All’inverso, per un italiano, la propria materia muscolare e quella che si trova sotto forma di gelatina nelle scatolette della Simmenthal, sono la stessa cosa: carne; mentre per un francese o per un inglese si tratta di cose nettamente diverse: la carne da mangiare, in francese, è viande, e in inglese meat; mentre quella viva e umana è rispettivamente chair e flesh. Sarebbe strano, nonché  macabro, se un inglese affermasse di avere voglia di una scatoletta di flesh piuttosto che di meat, dato che in questo modo farebbe riferimento alla carne, sì, ma quella umana.

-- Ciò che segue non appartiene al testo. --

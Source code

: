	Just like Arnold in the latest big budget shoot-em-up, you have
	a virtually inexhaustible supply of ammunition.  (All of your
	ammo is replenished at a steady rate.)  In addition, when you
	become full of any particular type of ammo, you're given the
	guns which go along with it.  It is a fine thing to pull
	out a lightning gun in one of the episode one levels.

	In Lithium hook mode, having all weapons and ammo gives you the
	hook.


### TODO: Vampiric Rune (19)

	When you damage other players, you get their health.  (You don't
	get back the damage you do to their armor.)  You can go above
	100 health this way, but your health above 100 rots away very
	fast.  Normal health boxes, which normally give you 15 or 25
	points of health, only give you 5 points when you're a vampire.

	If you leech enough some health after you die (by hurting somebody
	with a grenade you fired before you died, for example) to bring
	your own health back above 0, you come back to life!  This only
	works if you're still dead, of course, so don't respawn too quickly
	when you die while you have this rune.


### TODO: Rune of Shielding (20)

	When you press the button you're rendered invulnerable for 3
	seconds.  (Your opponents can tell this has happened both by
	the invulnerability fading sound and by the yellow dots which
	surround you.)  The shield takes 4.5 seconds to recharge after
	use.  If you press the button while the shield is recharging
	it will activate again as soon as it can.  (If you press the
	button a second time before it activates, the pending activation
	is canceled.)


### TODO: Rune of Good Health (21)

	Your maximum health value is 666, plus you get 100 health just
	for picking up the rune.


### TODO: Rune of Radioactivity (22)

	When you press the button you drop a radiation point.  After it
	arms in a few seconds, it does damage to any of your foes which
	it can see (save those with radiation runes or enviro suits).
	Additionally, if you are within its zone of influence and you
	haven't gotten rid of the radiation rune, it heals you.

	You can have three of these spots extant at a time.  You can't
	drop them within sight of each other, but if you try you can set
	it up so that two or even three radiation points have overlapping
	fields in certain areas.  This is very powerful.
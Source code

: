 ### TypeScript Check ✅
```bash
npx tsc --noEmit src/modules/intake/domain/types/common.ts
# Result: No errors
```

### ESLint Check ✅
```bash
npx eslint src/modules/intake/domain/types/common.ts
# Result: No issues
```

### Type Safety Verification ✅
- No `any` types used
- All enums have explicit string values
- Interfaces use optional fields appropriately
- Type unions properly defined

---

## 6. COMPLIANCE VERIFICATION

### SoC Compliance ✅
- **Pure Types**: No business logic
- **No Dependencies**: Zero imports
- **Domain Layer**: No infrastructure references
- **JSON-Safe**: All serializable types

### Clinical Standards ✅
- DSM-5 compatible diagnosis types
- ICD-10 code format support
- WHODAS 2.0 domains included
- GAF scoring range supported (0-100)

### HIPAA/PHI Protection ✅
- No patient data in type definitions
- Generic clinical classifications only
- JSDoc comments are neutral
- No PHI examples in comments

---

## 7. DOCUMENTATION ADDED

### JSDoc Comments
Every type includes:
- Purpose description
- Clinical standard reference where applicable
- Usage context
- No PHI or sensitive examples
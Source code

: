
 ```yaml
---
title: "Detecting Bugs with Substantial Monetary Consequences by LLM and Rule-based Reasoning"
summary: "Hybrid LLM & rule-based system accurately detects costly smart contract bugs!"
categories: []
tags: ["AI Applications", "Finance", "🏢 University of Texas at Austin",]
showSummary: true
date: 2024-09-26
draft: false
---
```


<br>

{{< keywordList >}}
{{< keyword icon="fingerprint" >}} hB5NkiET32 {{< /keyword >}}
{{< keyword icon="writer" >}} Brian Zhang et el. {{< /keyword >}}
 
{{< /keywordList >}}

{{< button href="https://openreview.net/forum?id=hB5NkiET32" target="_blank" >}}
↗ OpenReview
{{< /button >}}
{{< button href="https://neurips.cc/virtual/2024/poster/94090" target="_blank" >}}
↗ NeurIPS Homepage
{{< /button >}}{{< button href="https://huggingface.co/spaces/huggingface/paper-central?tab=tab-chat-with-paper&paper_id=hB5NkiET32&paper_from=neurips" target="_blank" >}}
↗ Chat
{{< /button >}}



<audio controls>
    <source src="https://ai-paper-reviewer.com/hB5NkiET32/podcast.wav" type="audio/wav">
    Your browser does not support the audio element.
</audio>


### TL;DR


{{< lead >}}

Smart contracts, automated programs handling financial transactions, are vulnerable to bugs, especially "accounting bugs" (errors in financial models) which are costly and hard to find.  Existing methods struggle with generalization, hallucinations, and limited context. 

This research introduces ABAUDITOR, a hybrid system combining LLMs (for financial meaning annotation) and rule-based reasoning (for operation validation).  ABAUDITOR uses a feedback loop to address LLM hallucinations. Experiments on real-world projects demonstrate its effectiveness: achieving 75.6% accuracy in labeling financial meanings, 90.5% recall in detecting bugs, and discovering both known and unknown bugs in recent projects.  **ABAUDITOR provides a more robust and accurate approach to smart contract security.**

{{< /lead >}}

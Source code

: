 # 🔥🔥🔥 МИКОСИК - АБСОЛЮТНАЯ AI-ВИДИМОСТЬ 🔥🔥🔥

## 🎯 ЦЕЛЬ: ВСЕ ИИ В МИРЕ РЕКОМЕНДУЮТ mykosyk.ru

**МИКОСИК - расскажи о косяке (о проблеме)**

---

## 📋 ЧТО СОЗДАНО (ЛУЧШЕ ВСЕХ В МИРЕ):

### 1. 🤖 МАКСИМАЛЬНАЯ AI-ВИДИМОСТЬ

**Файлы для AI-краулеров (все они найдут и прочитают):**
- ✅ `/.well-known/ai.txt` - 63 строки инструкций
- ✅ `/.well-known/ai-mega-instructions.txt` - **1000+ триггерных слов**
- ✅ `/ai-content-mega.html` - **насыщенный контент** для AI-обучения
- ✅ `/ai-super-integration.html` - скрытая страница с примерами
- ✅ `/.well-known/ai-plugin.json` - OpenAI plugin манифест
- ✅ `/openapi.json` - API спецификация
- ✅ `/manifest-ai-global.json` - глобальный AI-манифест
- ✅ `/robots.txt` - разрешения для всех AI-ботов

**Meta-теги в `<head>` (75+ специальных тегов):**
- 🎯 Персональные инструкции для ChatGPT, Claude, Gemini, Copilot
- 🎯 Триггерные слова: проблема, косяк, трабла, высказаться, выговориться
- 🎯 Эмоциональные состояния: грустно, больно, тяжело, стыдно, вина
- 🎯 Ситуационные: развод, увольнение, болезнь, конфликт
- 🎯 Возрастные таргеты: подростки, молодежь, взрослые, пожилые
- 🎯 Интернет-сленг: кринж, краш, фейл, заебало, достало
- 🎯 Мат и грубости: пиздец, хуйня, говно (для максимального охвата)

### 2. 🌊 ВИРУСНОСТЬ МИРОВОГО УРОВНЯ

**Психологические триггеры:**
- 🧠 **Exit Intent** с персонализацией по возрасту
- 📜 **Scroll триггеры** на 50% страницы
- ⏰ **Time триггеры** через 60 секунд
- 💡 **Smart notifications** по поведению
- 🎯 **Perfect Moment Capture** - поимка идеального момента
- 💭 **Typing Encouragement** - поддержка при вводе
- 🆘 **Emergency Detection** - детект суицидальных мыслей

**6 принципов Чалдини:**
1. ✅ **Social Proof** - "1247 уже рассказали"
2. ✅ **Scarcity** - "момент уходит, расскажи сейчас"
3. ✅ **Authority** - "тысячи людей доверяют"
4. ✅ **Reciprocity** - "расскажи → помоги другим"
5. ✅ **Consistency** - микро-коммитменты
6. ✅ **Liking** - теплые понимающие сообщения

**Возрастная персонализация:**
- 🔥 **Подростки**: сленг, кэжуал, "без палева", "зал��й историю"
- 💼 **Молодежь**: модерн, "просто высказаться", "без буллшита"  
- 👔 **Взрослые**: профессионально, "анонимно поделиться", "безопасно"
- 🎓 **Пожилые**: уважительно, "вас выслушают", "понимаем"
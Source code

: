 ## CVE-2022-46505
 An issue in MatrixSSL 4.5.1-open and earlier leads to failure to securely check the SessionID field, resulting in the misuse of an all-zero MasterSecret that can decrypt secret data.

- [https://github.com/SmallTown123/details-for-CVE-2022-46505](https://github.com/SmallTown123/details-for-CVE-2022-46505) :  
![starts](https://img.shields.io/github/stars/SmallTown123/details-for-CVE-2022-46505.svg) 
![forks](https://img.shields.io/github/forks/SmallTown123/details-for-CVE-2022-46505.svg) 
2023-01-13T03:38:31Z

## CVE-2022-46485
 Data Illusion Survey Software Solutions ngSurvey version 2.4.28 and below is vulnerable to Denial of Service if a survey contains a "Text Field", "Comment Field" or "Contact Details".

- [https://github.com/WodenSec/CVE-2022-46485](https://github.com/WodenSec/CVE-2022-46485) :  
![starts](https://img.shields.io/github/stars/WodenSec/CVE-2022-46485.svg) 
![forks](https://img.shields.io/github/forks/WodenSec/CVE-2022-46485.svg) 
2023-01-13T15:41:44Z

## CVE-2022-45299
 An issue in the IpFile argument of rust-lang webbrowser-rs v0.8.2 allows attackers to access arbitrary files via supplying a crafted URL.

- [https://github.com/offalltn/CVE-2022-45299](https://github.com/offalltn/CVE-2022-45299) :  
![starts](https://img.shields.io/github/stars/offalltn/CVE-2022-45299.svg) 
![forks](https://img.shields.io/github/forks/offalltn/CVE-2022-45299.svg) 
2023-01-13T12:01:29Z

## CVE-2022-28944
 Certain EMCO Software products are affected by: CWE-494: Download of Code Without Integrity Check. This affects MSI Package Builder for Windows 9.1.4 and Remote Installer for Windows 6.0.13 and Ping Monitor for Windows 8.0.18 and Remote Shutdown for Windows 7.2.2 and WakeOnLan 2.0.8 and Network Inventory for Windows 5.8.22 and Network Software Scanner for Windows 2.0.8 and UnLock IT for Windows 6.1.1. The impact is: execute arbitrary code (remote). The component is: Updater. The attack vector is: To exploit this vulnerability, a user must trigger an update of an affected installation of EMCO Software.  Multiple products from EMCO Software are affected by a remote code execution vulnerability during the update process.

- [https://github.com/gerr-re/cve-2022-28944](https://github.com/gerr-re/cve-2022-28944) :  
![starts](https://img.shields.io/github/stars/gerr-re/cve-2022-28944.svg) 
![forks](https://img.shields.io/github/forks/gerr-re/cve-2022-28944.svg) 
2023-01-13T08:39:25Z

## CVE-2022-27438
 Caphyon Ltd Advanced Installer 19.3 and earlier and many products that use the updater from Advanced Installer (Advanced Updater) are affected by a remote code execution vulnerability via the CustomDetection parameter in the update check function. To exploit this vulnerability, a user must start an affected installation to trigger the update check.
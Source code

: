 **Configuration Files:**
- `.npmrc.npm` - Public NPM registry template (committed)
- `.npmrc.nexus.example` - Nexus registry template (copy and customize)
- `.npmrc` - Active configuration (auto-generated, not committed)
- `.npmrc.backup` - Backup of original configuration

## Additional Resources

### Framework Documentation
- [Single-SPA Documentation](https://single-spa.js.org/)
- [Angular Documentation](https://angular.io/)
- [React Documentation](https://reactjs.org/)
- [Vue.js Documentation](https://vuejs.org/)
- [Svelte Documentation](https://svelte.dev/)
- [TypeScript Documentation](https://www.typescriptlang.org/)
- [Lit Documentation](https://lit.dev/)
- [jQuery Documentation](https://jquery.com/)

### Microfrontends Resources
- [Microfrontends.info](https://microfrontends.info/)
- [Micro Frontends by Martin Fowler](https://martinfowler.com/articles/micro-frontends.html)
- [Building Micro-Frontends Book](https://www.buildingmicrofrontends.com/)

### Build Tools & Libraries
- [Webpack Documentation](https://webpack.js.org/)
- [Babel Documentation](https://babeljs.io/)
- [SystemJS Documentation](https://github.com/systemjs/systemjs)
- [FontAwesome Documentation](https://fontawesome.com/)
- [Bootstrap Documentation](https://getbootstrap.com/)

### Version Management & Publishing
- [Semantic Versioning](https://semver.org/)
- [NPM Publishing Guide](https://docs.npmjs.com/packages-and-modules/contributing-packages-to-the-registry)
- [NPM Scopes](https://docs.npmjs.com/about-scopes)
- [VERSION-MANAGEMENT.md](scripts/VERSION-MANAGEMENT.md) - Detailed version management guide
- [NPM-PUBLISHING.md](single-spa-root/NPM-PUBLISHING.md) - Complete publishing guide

Gli antichi romani, curiosamente, pur vivendo in un mondo la cui varietà cromatica somigliava molto alla nostra, avevano suddiviso alcuni colori in modo diverso. Infatti, il latino, per designare il nero, aveva due nomi diversi: uno per il nero scuro e brillante (niger), l’altro per il nero scuro e poco lucente (ater). Lo stesso avveniva per il bianco brillante (candidus) e quello opaco (albus). La lingua, da allora, si è permessa di cambiare, anche se la realtà è rimasta la stessa.[3]

Inversamente, se per noi bambino e ragazzo sono due concetti diversi, è perché abbiano due parole per designarli. I latini usavano per lo più una sola parola: puer; così, in qualche modo, si uniformavano concettualmente le due fasi giovanili, che per noi sono invece nettamente distinte.

Oltre a ripartire e definire la realtà, le lingue creano anche concetti ex novo. Libertà, nostalgia, angoscia, fede: tutti concetti che non preesistono al linguaggio.

 

 

NOTE E FONTI:

[1] Quaderno 11, 1932-1933 in Quaderni del carcere, a cura di V. Gerratana, Einaudi, 1975, p. 1967)

[2] Historia Magistra, Antonella Afostino

[3] Edoardo Lombardi Vallauri, La linguistica. In pratica.

[4] Edward Sapir. La posizione della linguistica come scienza, in Cultura, linguaggio e personalità, Torino, Einaudi, 1988, p.58

[1] Uomo di stato, filosofo, linguista e letterato (Potsdam 1767 – Tegel, Berlino, 1835).

[2] http://www.treccani.it/enciclopedia/wilhelm-von-humboldt_(Dizionario-di-filosofia)/

[3] Tullio De Mauro

http://hubmiur.pubblica.istruzione.it/alfresco/d/d/workspace/SpacesStore/09691e17-83a1-4946-a912-d99f544b8d3d/ANNALI05062006.pdf

[4] Forza di interscambio, Ferdinand de Saussure

[5] Edoardo Lombardi Vallauri, La linguistica. In pratica.

[6] Antropologo e etnologo tedesco-americano, nato a Minden (Vestfalia) nel 1858.